Ja wprawdzie w trasę od kurortu do kurortu się nie wybieram, ale bransoletkę mieć miło i miło się poczuć dziewczyną z wakacyjną bransoletką…
Podrzucam przepis wykonania. Zrób sobie taką i noś bez względu na wiek i pozycję.
Niech żyją wakacje!
Do wykonania bransoletki będziesz potrzebowała
- muliny w czterech kolorach (ja wybrałam jasny i ciemny różowy, żółty i niebieski)
- nożyczek
- agrafki
Sposób wykonania wakacyjnej bransoletki
- Odmierz po ok 2 metry muliny w każdym kolorze
- Przyłóż do siebie muliny i złóż na pół
- Zwiąż muliny w supeł i zostaw niewielkie oczko (ja zdecydowanie zostawiłam za duże, nie powielaj mojego błędu)

- Zaciśnij supeł, a w pętelkę wepnij agrafkę
- Przypnij agrafkę do nogawki spodni (a co! jak wakacje to wakacje)
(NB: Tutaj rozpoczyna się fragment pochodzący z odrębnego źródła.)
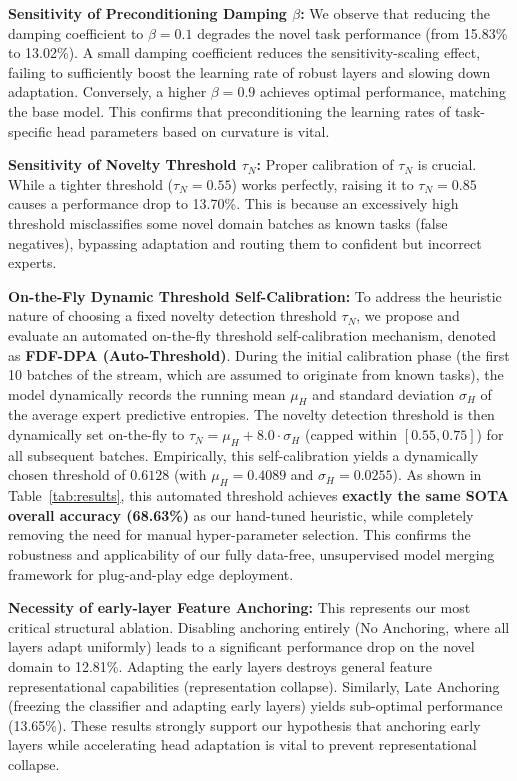 \documentclass{article}
\theoremstyle{plain}
\theoremstyle{definition}
\theoremstyle{remark}
\begin{document}
\textbf{Sensitivity of Preconditioning Damping $\beta$:} We observe that reducing the damping coefficient to $\beta = 0.1$ degrades the novel task performance (from 15.83\% to 13.02\%). A small damping coefficient reduces the sensitivity-scaling effect, failing to sufficiently boost the learning rate of robust layers and slowing down adaptation. Conversely, a higher $\beta = 0.9$ achieves optimal performance, matching the base model. This confirms that preconditioning the learning rates of task-specific head parameters based on curvature is vital.

\textbf{Sensitivity of Novelty Threshold $\tau_N$:} Proper calibration of $\tau_N$ is crucial. While a tighter threshold ($\tau_N = 0.55$) works perfectly, raising it to $\tau_N = 0.85$ causes a performance drop to 13.70\%. This is because an excessively high threshold misclassifies some novel domain batches as known tasks (false negatives), bypassing adaptation and routing them to confident but incorrect experts.

\textbf{On-the-Fly Dynamic Threshold Self-Calibration:} To address the heuristic nature of choosing a fixed novelty detection threshold $\tau_N$, we propose and evaluate an automated on-the-fly threshold self-calibration mechanism, denoted as \textbf{FDF-DPA (Auto-Threshold)}. During the initial calibration phase (the first 10 batches of the stream, which are assumed to originate from known tasks), the model dynamically records the running mean $\mu_H$ and standard deviation $\sigma_H$ of the average expert predictive entropies. The novelty detection threshold is then dynamically set on-the-fly to $\tau_N = \mu_H + 8.0 \cdot \sigma_H$ (capped within $[0.55, 0.75]$) for all subsequent batches. Empirically, this self-calibration yields a dynamically chosen threshold of $0.6128$ (with $\mu_H = 0.4089$ and $\sigma_H = 0.0255$). As shown in Table~\ref{tab:results}, this automated threshold achieves \textbf{exactly the same SOTA overall accuracy (68.63\%)} as our hand-tuned heuristic, while completely removing the need for manual hyper-parameter selection. This confirms the robustness and applicability of our fully data-free, unsupervised model merging framework for plug-and-play edge deployment.

\textbf{Necessity of early-layer Feature Anchoring:} This represents our most critical structural ablation. Disabling anchoring entirely (No Anchoring, where all layers adapt uniformly) leads to a significant performance drop on the novel domain to 12.81\%. Adapting the early layers destroys general feature representational capabilities (representation collapse). Similarly, Late Anchoring (freezing the classifier and adapting early layers) yields sub-optimal performance (13.65\%). These results strongly support our hypothesis that anchoring early layers while accelerating head adaptation is vital to prevent representational collapse.
\end{document}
- Rozłóż mulinę kolorami tak by na środku był jeden z kolorów , a następne kolory układały się jak w odbiciu lustrzanym na dwie strony (prawą i lewą). U mnie to było: w środku żółty, potem jasny różowy, niebieski, ciemny różowy
- Zaczynamy robić pierwszy – żółty pasek.
- Zwiąż ze sobą dwie środkowe muliny (żółty – żółty) dwoma supełkami – zawsze będziemy robić po dwa supełki
- Najpierw prawa strona – środkową żółtą mulinę zwiąż na dwa supełki z jasno różową, potem z niebieską , a następnie z ciemno różową.
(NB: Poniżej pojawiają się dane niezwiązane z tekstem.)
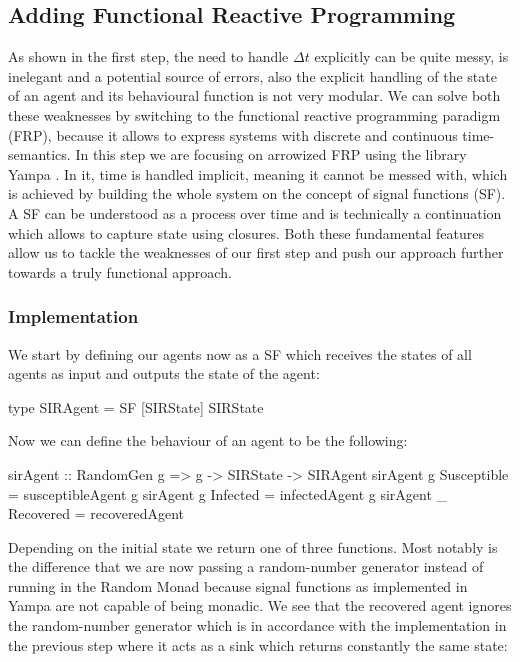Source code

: \subsection{Adding Functional Reactive Programming}
\label{sec:step2_frp}
As shown in the first step, the need to handle $\Delta t$ explicitly can be quite messy, is inelegant and a potential source of errors, also the explicit handling of the state of an agent and its behavioural function is not very modular. We can solve both these weaknesses by switching to the functional reactive programming paradigm (FRP), because it allows to express systems with discrete and continuous time-semantics. In this step we are focusing on arrowized \cite{hughes_generalising_2000} FRP using the library Yampa \cite{hudak_arrows_2003}. In it, time is handled implicit, meaning it cannot be messed with, which is achieved by building the  whole system on the concept of signal functions (SF). A SF can be understood as a process over time and is technically a continuation which allows to capture state using closures. Both these fundamental features allow us to tackle the weaknesses of our first step and push our approach further towards a truly functional approach.

\subsubsection{Implementation}
We start by defining our agents now as a SF which receives the states of all agents as input and outputs the state of the agent:

\begin{HaskellCode}
type SIRAgent = SF [SIRState] SIRState 
\end{HaskellCode}

Now we can define the behaviour of an agent to be the following:

\begin{HaskellCode}
sirAgent :: RandomGen g => g -> SIRState -> SIRAgent
sirAgent g Susceptible = susceptibleAgent g
sirAgent g Infected    = infectedAgent g
sirAgent _ Recovered   = recoveredAgent
\end{HaskellCode}

Depending on the initial state we return one of three functions. Most notably is the difference that we are now passing a random-number generator instead of running in the Random Monad because signal functions as implemented in Yampa are not capable of being monadic. We see that the recovered agent ignores the random-number generator which is in accordance with the implementation in the previous step where it acts as a sink which returns constantly the same state:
- Tę samą czynność powtórz po lewej stronie – Bardzo ważne jest, byś owiązywaną nitkę (czyli teraz jest to jasna różowa, niebieska, ciemno różowa) – miała naprężoną, a tę której kolor przerabiasz wiązała na niej (w tym rządku pracuje nitka żółta)
- Drugi – jasnoróżowy rządek -pracuje jasnoróżowa mulina
- Dwa supełki na jasnoróżowych nitkach (teraz one są w środku)
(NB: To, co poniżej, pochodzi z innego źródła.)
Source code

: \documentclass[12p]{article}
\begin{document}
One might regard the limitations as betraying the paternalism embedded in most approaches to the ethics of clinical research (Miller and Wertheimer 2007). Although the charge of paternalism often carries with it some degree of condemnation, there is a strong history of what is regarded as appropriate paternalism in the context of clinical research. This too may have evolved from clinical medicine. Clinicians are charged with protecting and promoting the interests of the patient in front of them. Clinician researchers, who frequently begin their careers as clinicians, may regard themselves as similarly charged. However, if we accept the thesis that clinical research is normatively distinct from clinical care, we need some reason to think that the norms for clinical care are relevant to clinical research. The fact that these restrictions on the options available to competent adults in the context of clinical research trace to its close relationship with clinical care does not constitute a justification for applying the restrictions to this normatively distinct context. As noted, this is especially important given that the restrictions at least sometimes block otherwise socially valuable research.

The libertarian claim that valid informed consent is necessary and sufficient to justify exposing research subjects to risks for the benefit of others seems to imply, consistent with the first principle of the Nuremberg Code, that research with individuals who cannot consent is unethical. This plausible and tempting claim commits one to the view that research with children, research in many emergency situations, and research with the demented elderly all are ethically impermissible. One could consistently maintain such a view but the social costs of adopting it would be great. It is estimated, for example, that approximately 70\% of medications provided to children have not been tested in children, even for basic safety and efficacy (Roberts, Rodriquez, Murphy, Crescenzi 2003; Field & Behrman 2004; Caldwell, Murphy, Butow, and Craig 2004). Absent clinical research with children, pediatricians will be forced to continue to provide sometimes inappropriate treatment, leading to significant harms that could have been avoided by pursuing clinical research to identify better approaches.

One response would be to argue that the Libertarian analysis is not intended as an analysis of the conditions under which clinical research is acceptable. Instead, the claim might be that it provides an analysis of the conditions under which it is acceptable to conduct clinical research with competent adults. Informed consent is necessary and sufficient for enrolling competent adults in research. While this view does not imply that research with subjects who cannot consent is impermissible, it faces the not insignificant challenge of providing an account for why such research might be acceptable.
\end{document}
- Prawa strona – dwa supełki na niebieskiej, dwa supełki na ciemnoróżowej, dwa supełki na żółtej

- Lewa strona – tak samo – dwa supełki na niebieskiej, dwa na ciemnoróżowej, dwa na żołtej
- Trzeci – niebieski rządek – pracuje niebieska mulina
- Dwa supełki na niebieskich nitkach
- Prawa strona – dwa supełki na ciemnoróżowej, dwa supełki na żółtej, dwa supełki na jasnoróżowej
- Lewa strona – dwa supełki na ciemnoróżowej, dwa supełki na żółtej, dwa supełki na jasnoróżowej
- Czwarty – ciemnoróżowy rządek – pracuje ciemnoróżowa nitka
- Dwa supełki na ciemnoróżowych po środku
- Prawa strona – dwa supełki na żółtej, dwa supełki na jasnoróżowej, dwa supełki na niebieskiej
- Sekwencję czterech rzędów powtarzaj, aż uzyskasz potrzebną długość bransoletki
- Na końcu zawiąż supeł taki, jak na początku

- Podziel znów mulinę na dwie części w kolorach jak dotychczas
- Każdą część zapleć w warkoczyk
- Na końcu warkoczyków zrób po supełku i obetnij mulinę na ok 2 cm od supełków
- Jeden z warkoczyków przełóż przez oczko z początku bransoletki

- Załóż bransoletkę na rękę i zawiąż warkoczyki na np kokardkę (w tym momencie przyda się pomoc „trzeciej i czwartej ręki”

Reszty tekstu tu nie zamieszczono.